When converting from Unicode to bytes, we want to pick the “dotless i” (0x22) when it is followed by a diacritic that is rendered above it. Rather than list all the possible combinations, we’ll make use of the “class” construct we saw earlier under “Normalization flags and control code classes”. We also need to allow for the possibility of a diacritic that is rendered under the “i” coming between the “i” and the diacritic over it.

For your reference, the diacritics that appear in the SIL IPA93 legacy font are listed in the table in Appendix I.
Go to the top of the file and after the

[CTL]     <>     [CTL]

statement, create a Unicode class called “uDia” and assign to it all the diacritics that are in the “Above” section of the table in Appendix I. Then create another Unicode class called “lDia” and assign to it all the diacritics that are in the “Below” section of the table. You should end up with something like this:

; diacritics which appear above a base character
UniClass [uDia] = (U+0300 U+0301 U+0302 U+0303 U+0304 U+0306 
     U+0308 U+030A U+030B U+030C U+030F U+033D U+0361)

; diacritics which appear below a base character
UniClass [lDia] = (U+0318 U+0319 U+031C U+031D U+031E U+031F 
     U+0320 U+0324 U+0325 U+0329 U+032A U+032C 
     U+032F U+0330 U+0339 U+033A U+033B U+033C)


Note that if you want to break a long line you will need to place a “” character at the end of the line.

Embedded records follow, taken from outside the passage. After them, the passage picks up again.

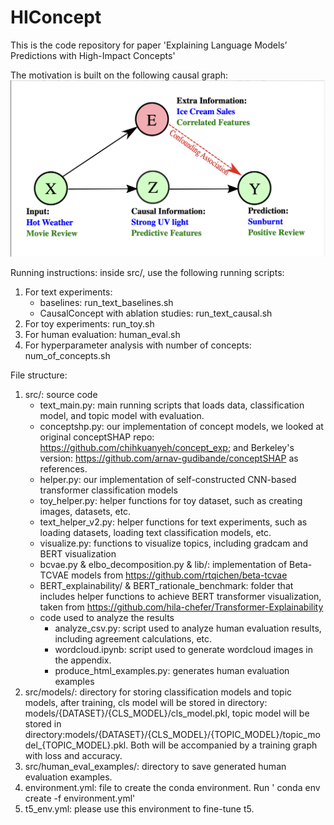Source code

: # HIConcept
This is the code repository for paper 'Explaining Language Models’ Predictions with High-Impact Concepts'

The motivation is built on the following causal graph:
![causal_graph](https://github.com/RuochenZhao/HIConcept/blob/main/causal_graph.png?raw=true)

Running instructions:
inside src/, use the following running scripts:
1. For text experiments:
    - baselines: run_text_baselines.sh
    - CausalConcept with ablation studies: run_text_causal.sh
2. For toy experiments: run_toy.sh
3. For human evaluation: human_eval.sh
4. For hyperparameter analysis with number of concepts: num_of_concepts.sh


File structure:
1. src/: source code
    - text_main.py: main running scripts that loads data, classification model, and topic model with evaluation.
    - conceptshp.py: our implementation of concept models, we looked at original conceptSHAP repo: https://github.com/chihkuanyeh/concept_exp; and Berkeley's version: https://github.com/arnav-gudibande/conceptSHAP as references.
    - helper.py: our implementation of self-constructed CNN-based transformer classification models
    - toy_helper.py: helper functions for toy dataset, such as creating images, datasets, etc.
    - text_helper_v2.py: helper functions for text experiments, such as loading datasets, loading text classification models, etc.
    - visualize.py: functions to visualize topics, including gradcam and BERT visualization
    - bcvae.py & elbo_decomposition.py & lib/: implementation of Beta-TCVAE models from https://github.com/rtqichen/beta-tcvae
    - BERT_explainability/ & BERT_rationale_benchmark: folder that includes helper functions to achieve BERT transformer visualization, taken from https://github.com/hila-chefer/Transformer-Explainability
    - code used to analyze the results
        - analyze_csv.py: script used to analyze human evaluation results, including agreement calculations, etc.
        - wordcloud.ipynb: script used to generate wordcloud images in the appendix.
        - produce_html_examples.py: generates human evaluation examples
3. src/models/: directory for storing classification models and topic models, after training, cls model will be stored in directory: models/{DATASET}/{CLS_MODEL}/cls_model.pkl, topic model will be stored in directory:models/{DATASET}/{CLS_MODEL}/{TOPIC_MODEL}/topic_model_{TOPIC_MODEL}.pkl. Both will be accompanied by a training graph with loss and accuracy.
4. src/human_eval_examples/: directory to save generated human evaluation examples.
5. environment.yml: file to create the conda environment. Run ' conda env create -f environment.yml'
5. t5_env.yml: please use this environment to fine-tune t5.
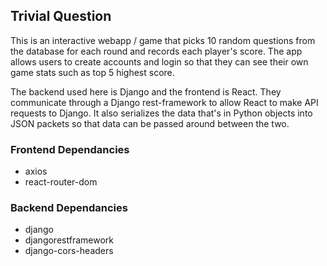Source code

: Trivial Question
-------------------------

This is an interactive webapp / game that picks 10 random questions from the database for each round and records each player's score. The app allows users to create accounts and login so that they can see their own game stats such as top 5 highest score. <br>

The backend used here is Django and the frontend is React. They communicate through a Django rest-framework to allow React to make API requests to Django. It also serializes the data that's in Python objects into JSON packets so that data can be passed around between the two.

### Frontend Dependancies

- axios
- react-router-dom

### Backend Dependancies
- django
- djangorestframework
- django-cors-headers
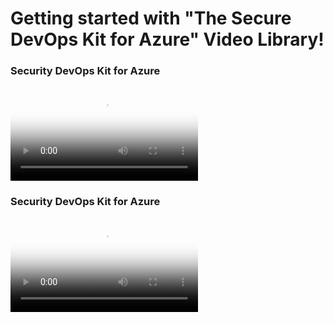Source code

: ﻿# Getting started with "The Secure DevOps Kit for Azure" Video Library!
<div class="videoContainer">
    <div class="videoContent">
        <h3 class="videoTitle"><a name="#SecurityDevOpsKitForAzure"></a>Security DevOps Kit for Azure</h3>
        <div class="embed-container">
            <video class="videoThumbnail" poster="/Images/Secure_DevOps_Kit_Azure.png" controls>
                <source src="Images/media/videoplayback (2).mp4" title="" type="video/mp4">
            </video>
        </div>
    </div>
	<div class="videoContent">
        <h3 class="videoTitle"><a name="#SecurityDevOpsKitForAzure"></a>Security DevOps Kit for Azure</h3>
        <div class="embed-container">
            <video class="videoThumbnail" poster="/Images/Secure_DevOps_Kit_Azure.png" controls>
                <source src="Images/media/videoplayback (2).mp4" title="" type="video/mp4">
            </video>
        </div>
    </div>
</div>
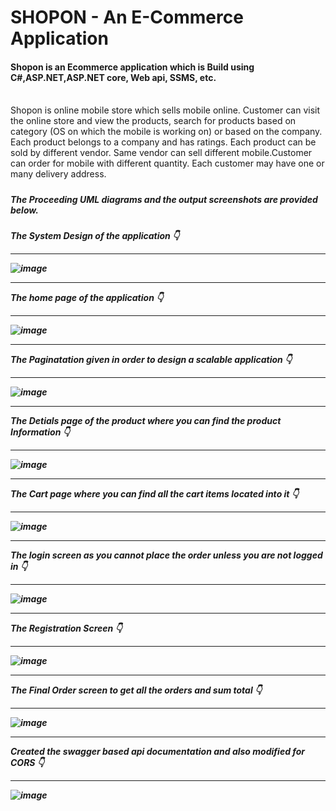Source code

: <h1>SHOPON - An E-Commerce Application</h1>
<h4>Shopon is an Ecommerce application which is Build using C#,ASP.NET,ASP.NET core, Web api, SSMS, etc.</h4> </br>

</h5>Shopon is online mobile store which sells mobile online. Customer can visit the online store and view the products, search for products based on category (OS on which the mobile is working on) or based on the company. Each product belongs to a company and has ratings. Each product can be sold by different vendor. Same vendor can sell different mobile.Customer can order for mobile with different quantity. Each customer may have one or many delivery address.<h5>

<h5>The Proceeding UML diagrams and the output screenshots are provided below.<h5>

The System Design of the application 👇 <hr>
  
![image](https://github.com/user-attachments/assets/3e3fa4d8-cb69-44a4-bee7-051db22eb17d)

<hr> The home page of the application 👇 <hr>

![image](https://github.com/user-attachments/assets/969e2642-5bcb-4bb2-bbf4-74bc9fffa864)

<hr> The Paginatation given in order to design a scalable application 👇 <hr>

![image](https://github.com/user-attachments/assets/1a4ce01b-acd0-4d3e-be07-54f4e6e64ee5)

<hr> The Detials page of the product where you can find the product Information 👇 <hr>

![image](https://github.com/user-attachments/assets/10ba9466-be6d-4a97-865c-afeeb27f958d)

<hr> The Cart page where you can find all the cart items located into it 👇 <hr>

![image](https://github.com/user-attachments/assets/277dd1fe-1580-4149-ba7b-be6b0ff82bff)

<hr> The login screen as you cannot place the order unless you are not logged in 👇 <hr>

![image](https://github.com/user-attachments/assets/c2ebeef6-93e6-4135-9265-90ff072e6ac4)

<hr> The Registration Screen 👇 <hr>

![image](https://github.com/user-attachments/assets/6356d036-20d3-445f-aee8-4f63a574e17f)

<hr> The Final Order screen to get all the orders and sum total 👇 <hr>

![image](https://github.com/user-attachments/assets/12251662-5634-40c7-86cc-121c9a5f78ef)

<hr> Created the swagger based api documentation and also modified for CORS 👇<hr>

![image](https://github.com/user-attachments/assets/2f9ed2c6-8040-46bb-8750-70e68afb0ba1)

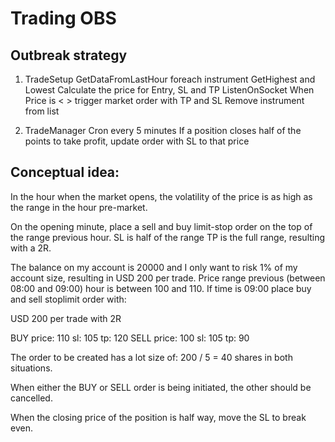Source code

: # Trading OBS

## Outbreak strategy

1. TradeSetup
GetDataFromLastHour foreach instrument
GetHighest and Lowest
Calculate the price for Entry, SL and TP
ListenOnSocket
When Price is < > trigger market order with TP and SL
Remove instrument from list

2. TradeManager
Cron every 5 minutes
If a position closes half of the points to take profit, update order with SL to that price

## Conceptual idea:

In the hour when the market opens, the volatility of the price is as high as the range in the hour pre-market.

On the opening minute, place a sell and buy limit-stop order on the top of the range previous hour.
SL is half of the range TP is the full range, resulting with a 2R.

The balance on my account is 20000 and I only want to risk 1% of my account size, resulting in USD 200 per trade.
Price range previous (between 08:00 and 09:00) hour is between 100 and 110.
If time is 09:00 place buy and sell stoplimit order with:

USD 200 per trade with 2R

BUY price: 110 sl: 105 tp: 120
SELL price: 100 sl: 105 tp: 90

The order to be created has a lot size of: 200 / 5 = 40 shares in both situations.

When either the BUY or SELL order is being initiated, the other should be cancelled.

When the closing price of the position is half way, move the SL to break even.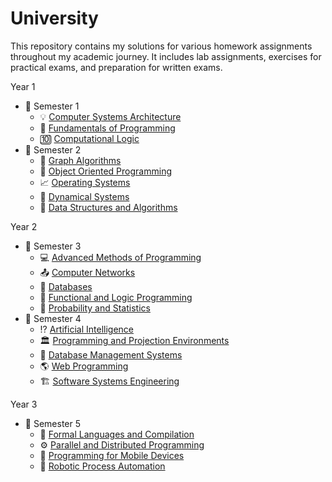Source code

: # University 

This repository contains my solutions for various homework assignments throughout my academic journey. It includes lab assignments, exercises for practical exams, and preparation for written exams.

Year 1
- 📂 Semester 1
  - 💡 [Computer Systems Architecture](https://github.com/MartinFabianIonut/University/tree/main/Year%201/Semester%201/Computer%20Systems%20Architecture)<br/>
  - 🐍 [Fundamentals of Programming](https://github.com/MartinFabianIonut/University/tree/main/Year%201/Semester%201/Fundamentals%20of%20Programming)<br/>
  - 🔟 [Computational Logic](https://github.com/MartinFabianIonut/University/tree/main/Year%201/Semester%201/Computational%20Logic)<br/>
- 📂 Semester 2
  - 🌲 [Graph Algorithms](https://github.com/MartinFabianIonut/University/tree/main/Year%201/Semester%202/Graph%20Algorithms)
  - 🏀 [Object Oriented Programming](https://github.com/MartinFabianIonut/University/tree/main/Year%201/Semester%202/Object%20Oriented%20Programming)
  - 📈 [Operating Systems](https://github.com/MartinFabianIonut/University/tree/main/Year%201/Semester%202/Operating%20Systems)
  - 📐 [Dynamical Systems](https://github.com/MartinFabianIonut/University/tree/main/Year%201/Semester%202/Dynamical%20Systems)
  - 📅 [Data Structures and Algorithms](https://github.com/MartinFabianIonut/University/tree/main/Year%201/Semester%202/Data%20Structures%20and%20Algorithms)

Year 2
- 📂 Semester 3
  - 💻 [Advanced Methods of Programming](https://github.com/MartinFabianIonut/University/tree/main/Year%202/Semester%203/Advanced%20Programming%20Techniques)<br/>
  - 📤 [Computer Networks](https://github.com/MartinFabianIonut/University/tree/main/Year%202/Semester%203/Computer%20Networks)<br/>
  - 📃 [Databases](https://github.com/MartinFabianIonut/University/tree/main/Year%202/Semester%203/Databases)<br/>
  - 💾 [Functional and Logic Programming](https://github.com/MartinFabianIonut/University/tree/main/Year%202/Semester%203/Functional%20and%20Logic%20Programming)<br/>
  - 🎲 [Probability and Statistics](https://github.com/MartinFabianIonut/University/tree/main/Year%202/Semester%203/Probability%20and%20Statistics)<br/>
- 📂 Semester 4
  - ⁉️ [Artificial Intelligence](https://github.com/MartinFabianIonut/University/tree/main/Year%202/Semester%204/Artificial%20Intelligence)<br/>
  - 🏛️ [Programming and Projection Environments](https://github.com/MartinFabianIonut/University/tree/main/Year%202/Semester%204/Programming%20and%20Projection%20Environments)<br/>
  - 📃 [Database Management Systems](https://github.com/MartinFabianIonut/University/tree/main/Year%202/Semester%204/Database%20Management%20Systems)<br/>
  - 🌎 [Web Programming](https://github.com/MartinFabianIonut/University/tree/main/Year%202/Semester%204/Web%20programming)<br/>
  - 🏗️ [Software Systems Engineering](https://github.com/MartinFabianIonut/ISS)<br/>

Year 3
- 📂 Semester 5
    - 📘 [Formal Languages and Compilation](https://github.com/MartinFabianIonut/University/tree/main/Year%203/Formal%20Languages%20and%20Compilation)
    - ⚙️ [Parallel and Distributed Programming](https://github.com/MartinFabianIonut/University/tree/main/Year%203/Parallel%20and%20Distributed%20Programming)
    - 📱 [Programming for Mobile Devices](https://github.com/MartinFabianIonut/University/tree/main/Year%203/Programming%20for%20Mobile%20Devices)
    - 🤖 [Robotic Process Automation](https://github.com/MartinFabianIonut/University/tree/main/Year%203/Robotic%20Process%20Automation)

Armed with these class definitions, we can write the mapping for the “dotless i”. Since the constraint applies when mapping from Unicode to bytes, the context is added to the Unicode side of the mapping. Change the entry for 0x22 to be:

0x22     <>     U+0069 / _ [lDia]? [uDia]

The “_” indicates the character (U+0069 in this case). The “[lDia]?” indicates zero or one occurrences of a member of the “lDia” class. The “[uDia]” indicates one occurrence of a member of the “uDia” class.

(*) Now add a similar context to the entries for 0xAE (dotless i with stroke) and 0xBE (dotless j).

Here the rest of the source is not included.